(EXERCISE OBJECTIVE) Using the data below, print exactly the line with "3. Watching Vlogs", the line with "- Variáveis, entrada e saída de dados", and every line between them, but none of the pictures.

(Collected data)
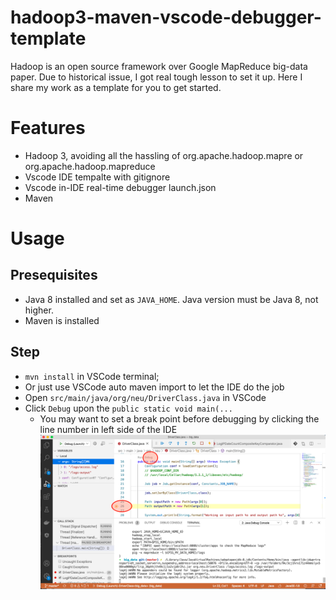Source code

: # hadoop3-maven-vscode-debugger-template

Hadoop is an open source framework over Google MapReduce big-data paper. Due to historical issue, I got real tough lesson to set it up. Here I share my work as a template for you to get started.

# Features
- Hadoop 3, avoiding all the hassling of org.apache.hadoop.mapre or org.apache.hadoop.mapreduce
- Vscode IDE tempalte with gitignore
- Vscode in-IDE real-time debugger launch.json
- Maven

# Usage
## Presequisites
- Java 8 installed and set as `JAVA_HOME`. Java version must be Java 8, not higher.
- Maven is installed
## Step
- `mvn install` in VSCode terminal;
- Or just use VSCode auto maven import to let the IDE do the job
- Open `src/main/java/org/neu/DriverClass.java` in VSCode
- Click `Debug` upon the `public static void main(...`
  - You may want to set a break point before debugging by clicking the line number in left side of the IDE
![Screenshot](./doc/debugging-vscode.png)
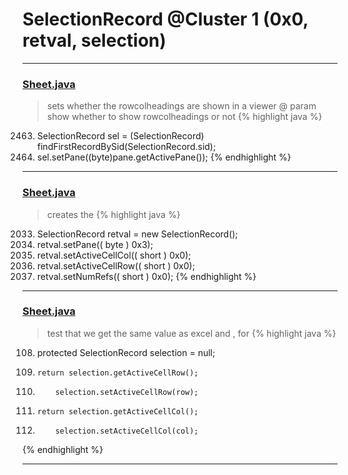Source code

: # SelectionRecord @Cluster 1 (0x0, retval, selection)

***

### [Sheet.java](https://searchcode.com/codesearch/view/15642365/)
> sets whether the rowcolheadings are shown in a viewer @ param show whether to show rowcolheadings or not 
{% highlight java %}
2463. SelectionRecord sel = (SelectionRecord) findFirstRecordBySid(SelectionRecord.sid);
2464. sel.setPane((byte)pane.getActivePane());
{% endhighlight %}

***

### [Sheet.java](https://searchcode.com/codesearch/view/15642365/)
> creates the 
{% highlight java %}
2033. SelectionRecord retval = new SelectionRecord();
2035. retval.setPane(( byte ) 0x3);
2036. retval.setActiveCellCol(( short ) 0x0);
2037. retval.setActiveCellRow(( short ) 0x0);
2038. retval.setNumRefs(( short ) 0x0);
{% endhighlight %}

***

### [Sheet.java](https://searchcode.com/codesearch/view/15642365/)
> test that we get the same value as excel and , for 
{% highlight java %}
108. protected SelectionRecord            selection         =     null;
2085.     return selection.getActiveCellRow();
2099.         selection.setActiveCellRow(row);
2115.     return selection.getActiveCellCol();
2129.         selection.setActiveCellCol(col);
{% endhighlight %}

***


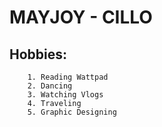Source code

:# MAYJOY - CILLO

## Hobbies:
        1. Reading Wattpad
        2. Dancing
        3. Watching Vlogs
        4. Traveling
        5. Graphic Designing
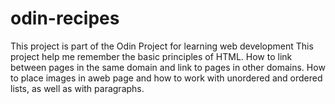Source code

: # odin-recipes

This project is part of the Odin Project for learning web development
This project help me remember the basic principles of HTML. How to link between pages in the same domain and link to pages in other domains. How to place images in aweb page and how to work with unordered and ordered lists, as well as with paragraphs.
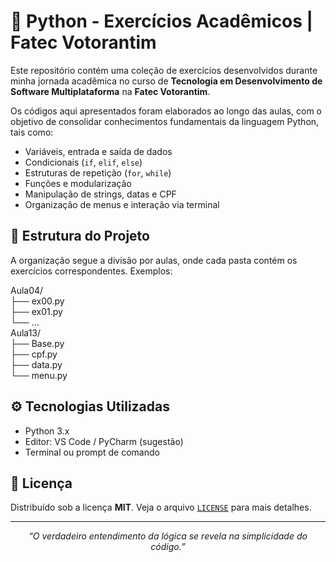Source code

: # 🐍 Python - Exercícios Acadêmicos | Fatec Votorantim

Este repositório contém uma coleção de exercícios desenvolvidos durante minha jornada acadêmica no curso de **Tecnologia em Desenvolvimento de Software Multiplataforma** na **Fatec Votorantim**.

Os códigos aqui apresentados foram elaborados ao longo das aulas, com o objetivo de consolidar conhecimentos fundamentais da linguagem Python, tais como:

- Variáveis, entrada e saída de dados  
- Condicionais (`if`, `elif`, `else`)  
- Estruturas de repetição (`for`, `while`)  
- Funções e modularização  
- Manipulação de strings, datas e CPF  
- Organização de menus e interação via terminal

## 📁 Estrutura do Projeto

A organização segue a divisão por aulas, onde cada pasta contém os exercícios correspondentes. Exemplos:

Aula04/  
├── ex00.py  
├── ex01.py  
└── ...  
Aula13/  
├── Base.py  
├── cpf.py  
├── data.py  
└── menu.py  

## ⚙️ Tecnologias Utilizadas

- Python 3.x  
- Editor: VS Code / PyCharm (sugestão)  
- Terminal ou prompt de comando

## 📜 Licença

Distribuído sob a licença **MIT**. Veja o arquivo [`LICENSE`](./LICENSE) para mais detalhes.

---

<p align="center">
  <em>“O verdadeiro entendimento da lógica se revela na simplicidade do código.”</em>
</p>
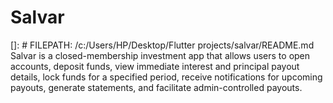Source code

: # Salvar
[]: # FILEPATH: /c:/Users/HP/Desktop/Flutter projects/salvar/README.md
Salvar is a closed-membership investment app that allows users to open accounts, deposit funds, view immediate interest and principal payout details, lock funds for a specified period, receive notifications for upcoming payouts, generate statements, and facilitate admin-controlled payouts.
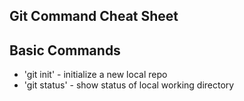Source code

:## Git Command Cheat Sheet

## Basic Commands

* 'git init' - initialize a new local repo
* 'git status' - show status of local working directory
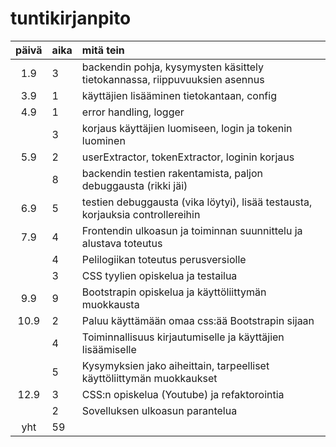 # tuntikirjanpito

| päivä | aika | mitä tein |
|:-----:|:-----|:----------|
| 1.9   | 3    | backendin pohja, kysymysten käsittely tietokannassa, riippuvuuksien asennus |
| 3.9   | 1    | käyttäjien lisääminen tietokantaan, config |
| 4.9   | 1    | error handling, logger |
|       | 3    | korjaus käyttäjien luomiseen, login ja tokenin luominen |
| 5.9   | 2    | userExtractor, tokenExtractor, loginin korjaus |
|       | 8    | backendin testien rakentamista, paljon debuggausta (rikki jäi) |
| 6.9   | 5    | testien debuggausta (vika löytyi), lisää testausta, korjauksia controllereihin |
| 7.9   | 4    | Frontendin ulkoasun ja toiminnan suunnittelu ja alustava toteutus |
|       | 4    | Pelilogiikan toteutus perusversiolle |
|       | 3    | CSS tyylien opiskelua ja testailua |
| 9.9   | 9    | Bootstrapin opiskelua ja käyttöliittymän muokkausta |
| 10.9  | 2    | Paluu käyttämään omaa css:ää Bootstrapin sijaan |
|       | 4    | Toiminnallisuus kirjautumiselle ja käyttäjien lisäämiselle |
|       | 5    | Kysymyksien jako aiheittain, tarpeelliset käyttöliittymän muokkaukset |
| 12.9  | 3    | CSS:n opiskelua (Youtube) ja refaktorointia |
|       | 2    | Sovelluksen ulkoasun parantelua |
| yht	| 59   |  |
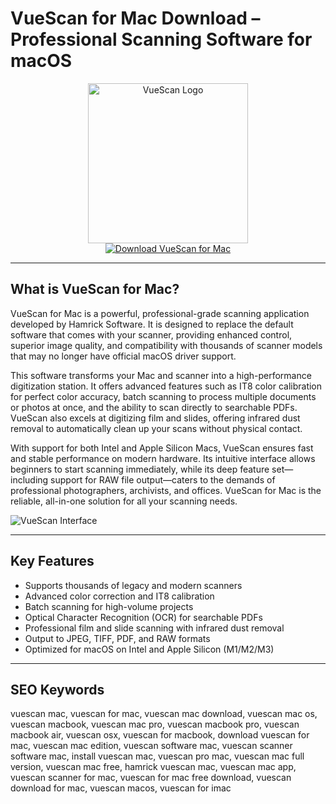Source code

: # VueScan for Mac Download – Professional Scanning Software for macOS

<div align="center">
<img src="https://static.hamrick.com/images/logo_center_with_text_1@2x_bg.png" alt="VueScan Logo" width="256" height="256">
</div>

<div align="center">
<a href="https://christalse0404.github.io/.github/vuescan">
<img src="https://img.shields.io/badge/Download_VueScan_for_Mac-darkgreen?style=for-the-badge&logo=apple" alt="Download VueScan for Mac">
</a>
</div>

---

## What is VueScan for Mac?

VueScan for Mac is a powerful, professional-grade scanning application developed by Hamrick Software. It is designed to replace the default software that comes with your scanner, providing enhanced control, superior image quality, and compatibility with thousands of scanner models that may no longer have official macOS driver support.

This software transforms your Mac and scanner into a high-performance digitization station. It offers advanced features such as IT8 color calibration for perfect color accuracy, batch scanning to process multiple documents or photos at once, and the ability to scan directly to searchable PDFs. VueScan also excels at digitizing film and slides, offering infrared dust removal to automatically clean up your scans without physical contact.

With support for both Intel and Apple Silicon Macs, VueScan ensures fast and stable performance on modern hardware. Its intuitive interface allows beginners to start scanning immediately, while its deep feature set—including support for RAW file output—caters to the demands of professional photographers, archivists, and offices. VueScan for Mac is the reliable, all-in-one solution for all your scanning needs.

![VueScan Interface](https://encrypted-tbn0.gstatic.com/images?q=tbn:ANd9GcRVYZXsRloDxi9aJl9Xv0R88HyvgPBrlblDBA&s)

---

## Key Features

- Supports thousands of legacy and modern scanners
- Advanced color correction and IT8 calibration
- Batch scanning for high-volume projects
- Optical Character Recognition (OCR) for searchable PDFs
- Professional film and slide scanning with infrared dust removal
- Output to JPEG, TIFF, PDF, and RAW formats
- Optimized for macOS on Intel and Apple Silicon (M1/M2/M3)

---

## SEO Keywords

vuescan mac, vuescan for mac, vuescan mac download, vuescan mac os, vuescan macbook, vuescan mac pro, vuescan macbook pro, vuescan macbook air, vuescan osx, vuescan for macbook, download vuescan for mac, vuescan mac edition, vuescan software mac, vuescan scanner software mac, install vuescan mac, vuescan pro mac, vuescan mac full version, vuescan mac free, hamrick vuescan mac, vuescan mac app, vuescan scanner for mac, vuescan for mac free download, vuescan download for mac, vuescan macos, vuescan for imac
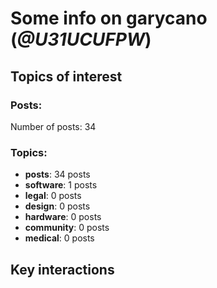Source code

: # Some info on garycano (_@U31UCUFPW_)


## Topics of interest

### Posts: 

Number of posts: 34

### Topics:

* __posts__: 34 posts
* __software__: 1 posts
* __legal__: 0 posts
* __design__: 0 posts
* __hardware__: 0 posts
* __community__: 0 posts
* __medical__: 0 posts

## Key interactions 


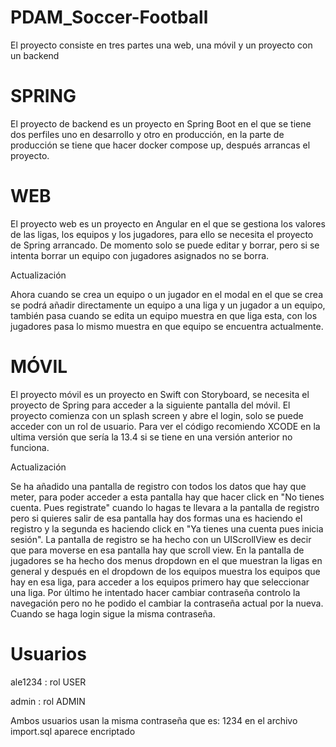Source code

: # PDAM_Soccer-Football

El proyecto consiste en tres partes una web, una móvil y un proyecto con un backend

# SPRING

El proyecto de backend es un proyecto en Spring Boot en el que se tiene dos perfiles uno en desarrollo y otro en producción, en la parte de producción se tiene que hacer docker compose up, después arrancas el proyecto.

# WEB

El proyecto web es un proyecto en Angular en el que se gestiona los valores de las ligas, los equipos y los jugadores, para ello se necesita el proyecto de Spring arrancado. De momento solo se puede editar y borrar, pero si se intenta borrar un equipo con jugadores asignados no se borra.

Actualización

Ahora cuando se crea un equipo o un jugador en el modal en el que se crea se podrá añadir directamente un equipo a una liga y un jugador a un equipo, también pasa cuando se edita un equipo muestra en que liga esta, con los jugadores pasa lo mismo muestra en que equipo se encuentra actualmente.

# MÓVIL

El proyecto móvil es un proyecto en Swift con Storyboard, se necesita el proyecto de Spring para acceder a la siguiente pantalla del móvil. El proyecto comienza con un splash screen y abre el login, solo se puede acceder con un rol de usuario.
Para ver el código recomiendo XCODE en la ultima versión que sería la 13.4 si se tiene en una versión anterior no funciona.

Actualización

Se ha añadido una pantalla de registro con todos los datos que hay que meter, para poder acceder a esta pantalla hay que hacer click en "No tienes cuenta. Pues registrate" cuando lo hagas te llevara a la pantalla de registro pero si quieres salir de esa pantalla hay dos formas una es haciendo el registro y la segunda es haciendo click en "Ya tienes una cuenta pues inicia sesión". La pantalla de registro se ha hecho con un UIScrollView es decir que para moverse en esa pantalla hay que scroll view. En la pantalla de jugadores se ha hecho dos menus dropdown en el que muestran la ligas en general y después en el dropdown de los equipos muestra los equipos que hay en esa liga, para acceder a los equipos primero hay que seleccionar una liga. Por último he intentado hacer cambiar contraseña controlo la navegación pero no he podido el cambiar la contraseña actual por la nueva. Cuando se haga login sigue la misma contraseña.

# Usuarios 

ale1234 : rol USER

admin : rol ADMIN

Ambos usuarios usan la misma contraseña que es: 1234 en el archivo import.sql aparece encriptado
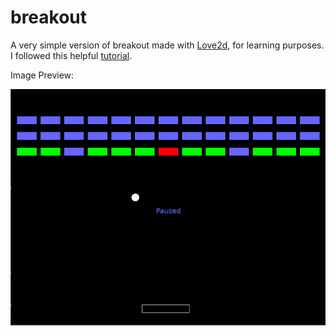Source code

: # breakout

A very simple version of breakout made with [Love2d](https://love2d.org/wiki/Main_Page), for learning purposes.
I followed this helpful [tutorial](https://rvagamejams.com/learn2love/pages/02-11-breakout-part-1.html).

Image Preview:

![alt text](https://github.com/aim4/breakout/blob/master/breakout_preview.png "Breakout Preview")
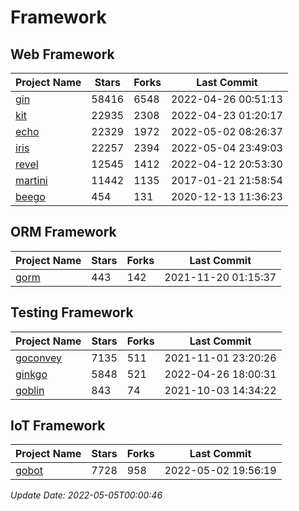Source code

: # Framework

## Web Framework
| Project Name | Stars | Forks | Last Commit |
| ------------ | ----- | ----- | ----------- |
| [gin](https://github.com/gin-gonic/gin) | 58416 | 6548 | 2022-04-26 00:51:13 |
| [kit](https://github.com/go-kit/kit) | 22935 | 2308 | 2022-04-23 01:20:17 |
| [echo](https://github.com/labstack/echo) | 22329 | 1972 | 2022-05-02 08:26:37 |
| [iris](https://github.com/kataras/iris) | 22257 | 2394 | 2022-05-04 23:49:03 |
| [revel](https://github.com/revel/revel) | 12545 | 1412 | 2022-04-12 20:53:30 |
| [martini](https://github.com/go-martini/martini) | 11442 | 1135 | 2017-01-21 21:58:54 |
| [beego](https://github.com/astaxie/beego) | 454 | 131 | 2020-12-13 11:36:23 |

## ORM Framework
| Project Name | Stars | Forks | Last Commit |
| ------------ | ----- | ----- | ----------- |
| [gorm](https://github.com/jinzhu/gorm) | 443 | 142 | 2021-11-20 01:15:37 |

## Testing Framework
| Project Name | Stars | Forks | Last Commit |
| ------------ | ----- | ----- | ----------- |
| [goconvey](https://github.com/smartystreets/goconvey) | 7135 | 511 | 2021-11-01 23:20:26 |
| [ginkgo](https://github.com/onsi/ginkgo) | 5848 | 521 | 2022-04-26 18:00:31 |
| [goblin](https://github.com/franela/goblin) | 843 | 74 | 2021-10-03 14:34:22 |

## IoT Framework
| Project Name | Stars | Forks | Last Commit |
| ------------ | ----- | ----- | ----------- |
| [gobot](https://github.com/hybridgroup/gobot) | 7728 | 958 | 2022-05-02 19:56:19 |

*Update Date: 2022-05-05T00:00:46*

(EXERCISE OUTPUT)
        3. Watching Vlogs
        4. Traveling
        5. Graphic Designing
Source code

: # odin-recipes

This project is part of the Odin Project for learning web development
This project help me remember the basic principles of HTML. How to link between pages in the same domain and link to pages in other domains. How to place images in aweb page and how to work with unordered and ordered lists, as well as with paragraphs.
Source code

: # 🐍 Python - Exercícios Acadêmicos | Fatec Votorantim

Este repositório contém uma coleção de exercícios desenvolvidos durante minha jornada acadêmica no curso de **Tecnologia em Desenvolvimento de Software Multiplataforma** na **Fatec Votorantim**.

Os códigos aqui apresentados foram elaborados ao longo das aulas, com o objetivo de consolidar conhecimentos fundamentais da linguagem Python, tais como:

- Variáveis, entrada e saída de dados  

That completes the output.